The Sklar Brothers’ latest album is always frenzied and sometimes funny
Lesser comedians than Randy and Jason Sklar would make more hay out of the fact that they’re identical twins, but it comes up only incidentally in the Sklar brothers’ material. Their twinhood is essential to their execution, though. Once they have momentum, they’ll build off of each other with a rapid rhythm that’s reminiscent of a polished vaudeville act. The album’s title comes from a phrase that the Sklars, through gleeful repetition, transform into a sort of verbal rimshot for a routine about Richard Simmons flying first class. When the brothers bounce these little bits of language between each other, it’s like seeing two world-class table tennis players batter a ball in a mesmerizing rhythm—or at least it would be, if Randy and Jason didn’t sound practically the same. Since they do, the effect is more of a cyclone than ping-pong, with an energy that swirls around one apparent center and, at its best, sucks the audience in with it.
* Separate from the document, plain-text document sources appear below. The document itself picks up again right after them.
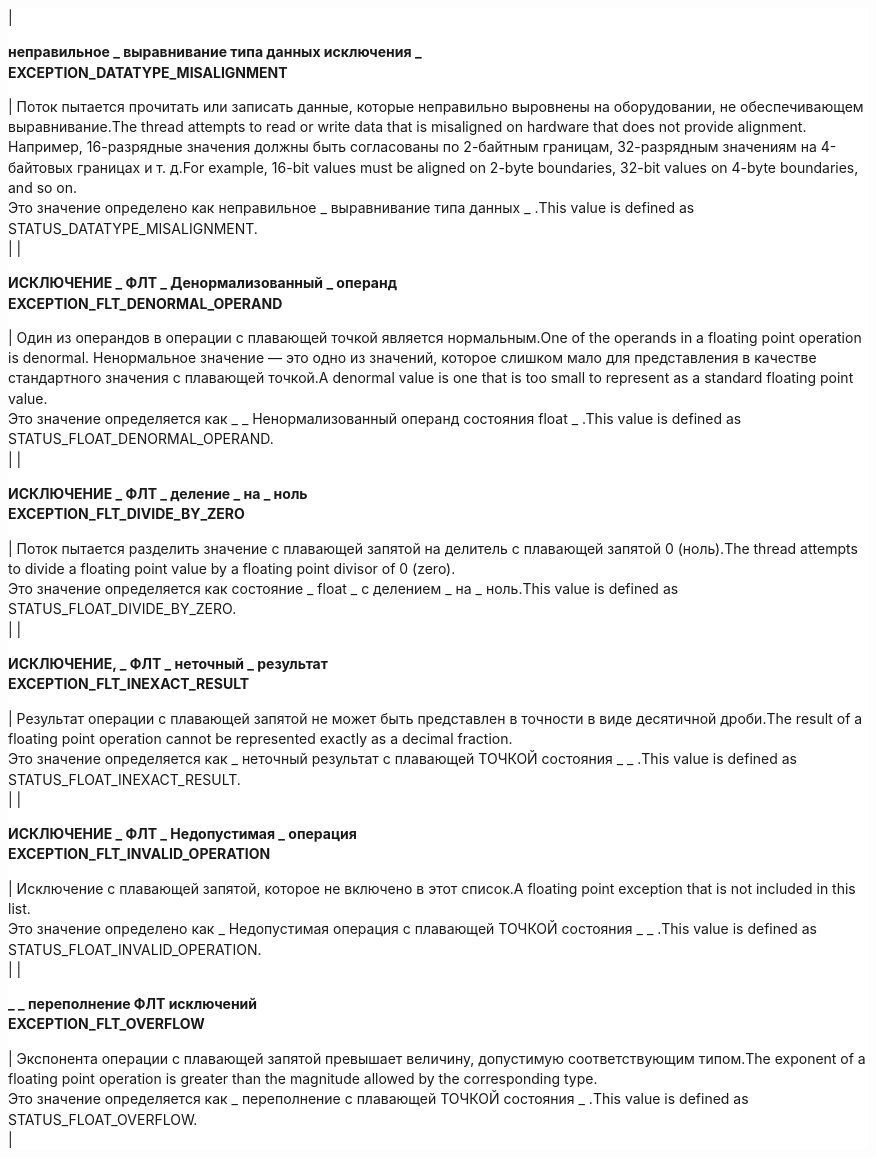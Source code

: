| <dl> <span data-ttu-id="637bc-126"><dt>**неправильное \_ выравнивание типа данных исключения \_**</dt></span><span class="sxs-lookup"><span data-stu-id="637bc-126"><dt>**EXCEPTION\_DATATYPE\_MISALIGNMENT**</dt></span></span> </dl>    | <span data-ttu-id="637bc-127">Поток пытается прочитать или записать данные, которые неправильно выровнены на оборудовании, не обеспечивающем выравнивание.</span><span class="sxs-lookup"><span data-stu-id="637bc-127">The thread attempts to read or write data that is misaligned on hardware that does not provide alignment.</span></span> <span data-ttu-id="637bc-128">Например, 16-разрядные значения должны быть согласованы по 2-байтным границам, 32-разрядным значениям на 4-байтовых границах и т. д.</span><span class="sxs-lookup"><span data-stu-id="637bc-128">For example, 16-bit values must be aligned on 2-byte boundaries, 32-bit values on 4-byte boundaries, and so on.</span></span><br/> <span data-ttu-id="637bc-129">Это значение определено как неправильное \_ выравнивание типа данных \_ .</span><span class="sxs-lookup"><span data-stu-id="637bc-129">This value is defined as STATUS\_DATATYPE\_MISALIGNMENT.</span></span><br/>                    |
| <dl> <span data-ttu-id="637bc-130"><dt>**ИСКЛЮЧЕНИЕ \_ ФЛТ \_ Денормализованный \_ операнд**</dt></span><span class="sxs-lookup"><span data-stu-id="637bc-130"><dt>**EXCEPTION\_FLT\_DENORMAL\_OPERAND**</dt></span></span> </dl>    | <span data-ttu-id="637bc-131">Один из операндов в операции с плавающей точкой является нормальным.</span><span class="sxs-lookup"><span data-stu-id="637bc-131">One of the operands in a floating point operation is denormal.</span></span> <span data-ttu-id="637bc-132">Ненормальное значение — это одно из значений, которое слишком мало для представления в качестве стандартного значения с плавающей точкой.</span><span class="sxs-lookup"><span data-stu-id="637bc-132">A denormal value is one that is too small to represent as a standard floating point value.</span></span><br/> <span data-ttu-id="637bc-133">Это значение определяется как \_ \_ Ненормализованный операнд состояния float \_ .</span><span class="sxs-lookup"><span data-stu-id="637bc-133">This value is defined as STATUS\_FLOAT\_DENORMAL\_OPERAND.</span></span><br/>                                                                                  |
| <dl> <span data-ttu-id="637bc-134"><dt>**ИСКЛЮЧЕНИЕ \_ ФЛТ \_ деление \_ на \_ ноль**</dt></span><span class="sxs-lookup"><span data-stu-id="637bc-134"><dt>**EXCEPTION\_FLT\_DIVIDE\_BY\_ZERO**</dt></span></span> </dl>     | <span data-ttu-id="637bc-135">Поток пытается разделить значение с плавающей запятой на делитель с плавающей запятой 0 (ноль).</span><span class="sxs-lookup"><span data-stu-id="637bc-135">The thread attempts to divide a floating point value by a floating point divisor of 0 (zero).</span></span><br/> <span data-ttu-id="637bc-136">Это значение определяется как состояние \_ float \_ с делением \_ на \_ ноль.</span><span class="sxs-lookup"><span data-stu-id="637bc-136">This value is defined as STATUS\_FLOAT\_DIVIDE\_BY\_ZERO.</span></span><br/>                                                                                                                                               |
| <dl> <span data-ttu-id="637bc-137"><dt>**ИСКЛЮЧЕНИЕ, \_ ФЛТ \_ неточный \_ результат**</dt></span><span class="sxs-lookup"><span data-stu-id="637bc-137"><dt>**EXCEPTION\_FLT\_INEXACT\_RESULT**</dt></span></span> </dl>      | <span data-ttu-id="637bc-138">Результат операции с плавающей запятой не может быть представлен в точности в виде десятичной дроби.</span><span class="sxs-lookup"><span data-stu-id="637bc-138">The result of a floating point operation cannot be represented exactly as a decimal fraction.</span></span><br/> <span data-ttu-id="637bc-139">Это значение определяется как \_ неточный результат с плавающей ТОЧКОЙ состояния \_ \_ .</span><span class="sxs-lookup"><span data-stu-id="637bc-139">This value is defined as STATUS\_FLOAT\_INEXACT\_RESULT.</span></span><br/>                                                                                                                                                |
| <dl> <span data-ttu-id="637bc-140"><dt>**ИСКЛЮЧЕНИЕ \_ ФЛТ \_ Недопустимая \_ операция**</dt></span><span class="sxs-lookup"><span data-stu-id="637bc-140"><dt>**EXCEPTION\_FLT\_INVALID\_OPERATION**</dt></span></span> </dl>   | <span data-ttu-id="637bc-141">Исключение с плавающей запятой, которое не включено в этот список.</span><span class="sxs-lookup"><span data-stu-id="637bc-141">A floating point exception that is not included in this list.</span></span><br/> <span data-ttu-id="637bc-142">Это значение определено как \_ Недопустимая операция с плавающей ТОЧКОЙ состояния \_ \_ .</span><span class="sxs-lookup"><span data-stu-id="637bc-142">This value is defined as STATUS\_FLOAT\_INVALID\_OPERATION.</span></span><br/>                                                                                                                                                                             |
| <dl> <span data-ttu-id="637bc-143"><dt>**\_ \_ переполнение ФЛТ исключений**</dt></span><span class="sxs-lookup"><span data-stu-id="637bc-143"><dt>**EXCEPTION\_FLT\_OVERFLOW**</dt></span></span> </dl>             | <span data-ttu-id="637bc-144">Экспонента операции с плавающей запятой превышает величину, допустимую соответствующим типом.</span><span class="sxs-lookup"><span data-stu-id="637bc-144">The exponent of a floating point operation is greater than the magnitude allowed by the corresponding type.</span></span><br/> <span data-ttu-id="637bc-145">Это значение определяется как \_ переполнение с плавающей ТОЧКОЙ состояния \_ .</span><span class="sxs-lookup"><span data-stu-id="637bc-145">This value is defined as STATUS\_FLOAT\_OVERFLOW.</span></span><br/>                                                                                                                                         |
In What Are We Talking About?—an album that’s also available to stream on Netflix—that tornado is put to best use when the brothers fixate on some highly specific observation, like the tics of ESPN commentator Stephen A. Smith’s speaking style. Sports are a favorite topic of the Sklars: They host the consistently funny sports podcast Sklarbro Country, and their found-footage show, Cheap Seats, is the best thing ESPN Classic has done. (The album also has a clever framing device: pre- and post-game shows in which sports talking heads analyze their stand-up performance as if it were a hard-fought football game.)
Accordingly, many of the album’s best moments emerge from jokes about sports, but not all of them. Their story about a lonely aunt wandering a Disneyland Cars attraction is full of great lines, like “If you’re a middle-aged woman with no kids at Disneyland, nobody bothers you; if you’re a middle-aged man with no kids at Disneyland, you’re a red dot on a Google map.” The aforementioned Richard Simmons story, at 10 minutes, provides a nice extended coda to the performance, and a bit about the ubiquitous ’40s Brooklyn accent of animated TV-commercial characters is a typically giddy Sklar frenzy.
But there are also stretches of the album where the ideas are underdeveloped, leaving the Sklars to spin excitement around a premise that’s just too thin. They mock one joke about Lance Armstrong because they wrote it backward from a punny punchline—“Jesus Christ, the ball on this guy!”—but that approach is preferable to the bits that have few punchlines at all. (After all, the Lance Armstrong line gets a big laugh.) Desultory musings about Maury Povich and airport loiterers, for instance, skirt too closely to the observational-comedy cliché of simply noting that something is weird instead of writing a killer joke around it. There’s still plenty of entertaining material to be found in What Are We Talking About?, but it emerges amid a few half-baked routines that fail to meet the high standard of lunacy the Sklars have set for themselves.